### ABOUT THIS TASK
Each line of the entries that mentions the string "from" needs to be reported.

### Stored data
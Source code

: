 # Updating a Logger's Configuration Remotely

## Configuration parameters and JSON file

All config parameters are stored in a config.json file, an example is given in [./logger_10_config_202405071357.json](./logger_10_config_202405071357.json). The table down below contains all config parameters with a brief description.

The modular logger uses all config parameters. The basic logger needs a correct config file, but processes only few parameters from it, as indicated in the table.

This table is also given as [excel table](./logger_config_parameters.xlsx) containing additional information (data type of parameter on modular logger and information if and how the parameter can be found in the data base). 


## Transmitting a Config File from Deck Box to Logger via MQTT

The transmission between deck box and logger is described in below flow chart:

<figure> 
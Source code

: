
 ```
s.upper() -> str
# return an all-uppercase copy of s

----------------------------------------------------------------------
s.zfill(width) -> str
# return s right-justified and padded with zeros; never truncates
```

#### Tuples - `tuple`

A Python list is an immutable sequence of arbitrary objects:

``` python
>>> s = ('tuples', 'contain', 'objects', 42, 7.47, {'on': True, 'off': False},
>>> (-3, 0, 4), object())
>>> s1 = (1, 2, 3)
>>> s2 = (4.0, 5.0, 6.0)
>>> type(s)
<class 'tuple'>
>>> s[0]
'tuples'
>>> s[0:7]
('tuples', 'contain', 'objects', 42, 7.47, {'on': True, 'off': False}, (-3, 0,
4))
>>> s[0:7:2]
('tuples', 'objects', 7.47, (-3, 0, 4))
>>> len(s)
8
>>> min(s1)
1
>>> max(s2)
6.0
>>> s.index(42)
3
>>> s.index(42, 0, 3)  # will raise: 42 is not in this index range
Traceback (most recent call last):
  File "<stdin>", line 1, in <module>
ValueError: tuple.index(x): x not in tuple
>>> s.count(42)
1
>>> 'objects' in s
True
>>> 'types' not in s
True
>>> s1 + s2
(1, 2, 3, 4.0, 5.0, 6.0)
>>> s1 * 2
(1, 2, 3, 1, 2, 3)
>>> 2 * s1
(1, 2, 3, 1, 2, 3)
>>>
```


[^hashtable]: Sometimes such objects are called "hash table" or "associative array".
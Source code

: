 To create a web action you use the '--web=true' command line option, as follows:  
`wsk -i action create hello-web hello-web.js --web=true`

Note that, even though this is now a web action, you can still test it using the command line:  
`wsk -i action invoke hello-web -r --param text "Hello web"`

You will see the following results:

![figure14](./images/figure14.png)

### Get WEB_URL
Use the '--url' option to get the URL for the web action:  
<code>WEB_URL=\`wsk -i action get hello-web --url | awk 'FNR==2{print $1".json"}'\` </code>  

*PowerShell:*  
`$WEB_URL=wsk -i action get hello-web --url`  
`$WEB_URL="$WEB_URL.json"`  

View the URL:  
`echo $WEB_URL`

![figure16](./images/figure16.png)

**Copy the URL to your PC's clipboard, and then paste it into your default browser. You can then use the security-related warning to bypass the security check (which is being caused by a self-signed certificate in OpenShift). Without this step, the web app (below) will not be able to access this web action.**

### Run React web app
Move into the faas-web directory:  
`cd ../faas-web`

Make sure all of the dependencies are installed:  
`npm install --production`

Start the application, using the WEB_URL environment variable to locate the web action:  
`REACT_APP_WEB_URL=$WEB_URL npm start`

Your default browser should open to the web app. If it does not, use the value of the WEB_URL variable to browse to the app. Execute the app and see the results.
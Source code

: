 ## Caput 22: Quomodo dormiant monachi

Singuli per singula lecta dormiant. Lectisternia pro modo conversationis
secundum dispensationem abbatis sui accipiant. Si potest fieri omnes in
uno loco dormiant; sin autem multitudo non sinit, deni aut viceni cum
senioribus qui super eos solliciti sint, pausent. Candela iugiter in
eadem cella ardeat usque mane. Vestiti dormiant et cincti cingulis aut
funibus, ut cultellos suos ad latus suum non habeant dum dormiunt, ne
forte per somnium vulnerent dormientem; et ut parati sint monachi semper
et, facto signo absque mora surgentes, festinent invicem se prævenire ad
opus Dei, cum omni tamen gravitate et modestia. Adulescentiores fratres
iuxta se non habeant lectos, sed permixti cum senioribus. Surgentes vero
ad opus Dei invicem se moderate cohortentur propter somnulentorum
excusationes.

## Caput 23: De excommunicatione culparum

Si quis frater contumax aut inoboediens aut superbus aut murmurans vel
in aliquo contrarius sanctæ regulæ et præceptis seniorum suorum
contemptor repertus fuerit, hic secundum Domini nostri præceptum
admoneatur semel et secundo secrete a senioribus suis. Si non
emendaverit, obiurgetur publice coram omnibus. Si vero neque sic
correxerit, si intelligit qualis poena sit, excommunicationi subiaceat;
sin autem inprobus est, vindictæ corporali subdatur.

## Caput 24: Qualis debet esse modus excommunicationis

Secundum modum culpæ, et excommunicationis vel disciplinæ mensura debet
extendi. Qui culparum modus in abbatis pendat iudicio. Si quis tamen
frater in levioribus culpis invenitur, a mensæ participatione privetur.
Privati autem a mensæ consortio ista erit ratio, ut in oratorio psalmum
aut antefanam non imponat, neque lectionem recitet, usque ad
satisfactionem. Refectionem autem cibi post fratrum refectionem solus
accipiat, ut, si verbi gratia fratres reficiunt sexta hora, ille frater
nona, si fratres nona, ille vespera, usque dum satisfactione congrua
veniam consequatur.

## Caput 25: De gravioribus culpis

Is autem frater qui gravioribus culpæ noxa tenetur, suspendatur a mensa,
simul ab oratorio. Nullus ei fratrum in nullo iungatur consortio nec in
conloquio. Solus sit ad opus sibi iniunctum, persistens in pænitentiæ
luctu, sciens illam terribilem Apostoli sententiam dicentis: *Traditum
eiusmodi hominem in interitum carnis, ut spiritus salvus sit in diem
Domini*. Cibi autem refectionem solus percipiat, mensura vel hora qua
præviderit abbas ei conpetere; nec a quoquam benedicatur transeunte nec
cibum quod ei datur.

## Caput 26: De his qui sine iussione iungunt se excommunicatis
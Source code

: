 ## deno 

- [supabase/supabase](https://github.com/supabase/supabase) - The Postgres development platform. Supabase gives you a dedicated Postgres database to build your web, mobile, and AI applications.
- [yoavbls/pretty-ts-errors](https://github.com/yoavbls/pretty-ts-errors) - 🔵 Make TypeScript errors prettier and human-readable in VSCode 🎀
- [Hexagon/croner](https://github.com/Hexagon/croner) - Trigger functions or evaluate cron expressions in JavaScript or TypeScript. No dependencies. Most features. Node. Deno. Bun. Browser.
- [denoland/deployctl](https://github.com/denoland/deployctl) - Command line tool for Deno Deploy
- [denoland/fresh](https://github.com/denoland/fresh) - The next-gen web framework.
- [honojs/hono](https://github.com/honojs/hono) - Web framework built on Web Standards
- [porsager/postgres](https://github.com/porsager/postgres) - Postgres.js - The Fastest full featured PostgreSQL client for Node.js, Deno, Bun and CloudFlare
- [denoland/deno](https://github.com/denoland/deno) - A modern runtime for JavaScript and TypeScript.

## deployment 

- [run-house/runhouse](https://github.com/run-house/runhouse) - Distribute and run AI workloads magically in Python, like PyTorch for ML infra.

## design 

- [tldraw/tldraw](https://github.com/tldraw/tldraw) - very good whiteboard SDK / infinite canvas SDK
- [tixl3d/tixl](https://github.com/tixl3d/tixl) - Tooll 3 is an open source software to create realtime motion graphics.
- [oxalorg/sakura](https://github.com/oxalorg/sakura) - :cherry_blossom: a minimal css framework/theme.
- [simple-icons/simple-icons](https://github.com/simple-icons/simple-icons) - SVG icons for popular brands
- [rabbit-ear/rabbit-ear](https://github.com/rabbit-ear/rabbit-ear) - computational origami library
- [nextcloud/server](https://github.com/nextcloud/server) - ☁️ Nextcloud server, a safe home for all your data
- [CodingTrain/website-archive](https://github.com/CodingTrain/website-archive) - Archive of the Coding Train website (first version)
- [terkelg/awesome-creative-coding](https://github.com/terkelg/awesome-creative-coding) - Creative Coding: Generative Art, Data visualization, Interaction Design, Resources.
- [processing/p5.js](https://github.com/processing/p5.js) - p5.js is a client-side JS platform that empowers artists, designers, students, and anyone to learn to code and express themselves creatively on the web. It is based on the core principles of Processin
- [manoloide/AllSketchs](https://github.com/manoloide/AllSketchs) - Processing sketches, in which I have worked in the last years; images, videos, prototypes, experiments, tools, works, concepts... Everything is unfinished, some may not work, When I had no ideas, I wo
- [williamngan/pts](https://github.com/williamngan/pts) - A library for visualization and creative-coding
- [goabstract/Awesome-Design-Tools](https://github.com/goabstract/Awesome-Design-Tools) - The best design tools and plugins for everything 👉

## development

### SOLVED PROBLEM
The modular logger uses all config parameters. The basic logger needs a correct config file, but processes only few parameters from it, as indicated in the table.
## Transmitting a Config File from Deck Box to Logger via MQTT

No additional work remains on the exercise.